> What to produce: Beginning at the line containing "intrusion detection system." in the material below and ending at the line containing "- [Official Website](http://www.ossec.net/)", return each line exactly and add nothing.

> Task material:
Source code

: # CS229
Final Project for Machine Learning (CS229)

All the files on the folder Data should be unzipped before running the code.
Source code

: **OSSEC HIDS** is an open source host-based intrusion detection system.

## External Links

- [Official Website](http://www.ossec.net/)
==
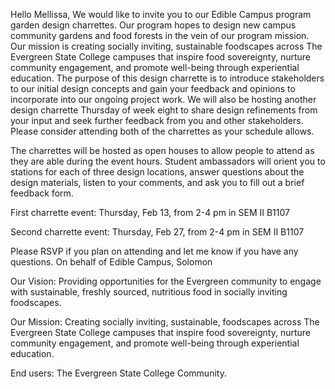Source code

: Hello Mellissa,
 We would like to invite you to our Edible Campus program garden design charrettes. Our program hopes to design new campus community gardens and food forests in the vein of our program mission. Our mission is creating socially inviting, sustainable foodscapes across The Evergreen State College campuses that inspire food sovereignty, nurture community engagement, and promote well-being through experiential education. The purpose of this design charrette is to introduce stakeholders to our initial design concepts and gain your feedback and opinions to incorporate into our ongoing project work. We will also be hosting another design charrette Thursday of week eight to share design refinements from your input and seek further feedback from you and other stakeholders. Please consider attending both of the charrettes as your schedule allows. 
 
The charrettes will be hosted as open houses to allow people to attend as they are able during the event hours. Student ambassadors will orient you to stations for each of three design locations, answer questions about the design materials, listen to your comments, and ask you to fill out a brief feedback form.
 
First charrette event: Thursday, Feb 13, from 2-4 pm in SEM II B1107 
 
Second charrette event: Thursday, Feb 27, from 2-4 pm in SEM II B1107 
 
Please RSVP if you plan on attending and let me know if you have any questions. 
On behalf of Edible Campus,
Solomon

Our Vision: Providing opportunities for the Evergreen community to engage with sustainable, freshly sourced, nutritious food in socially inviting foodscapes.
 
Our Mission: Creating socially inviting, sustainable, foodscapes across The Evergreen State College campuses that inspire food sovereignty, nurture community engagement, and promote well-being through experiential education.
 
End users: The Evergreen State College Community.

> Task result:
: **OSSEC HIDS** is an open source host-based intrusion detection system.

## External Links

- [Official Website](http://www.ossec.net/)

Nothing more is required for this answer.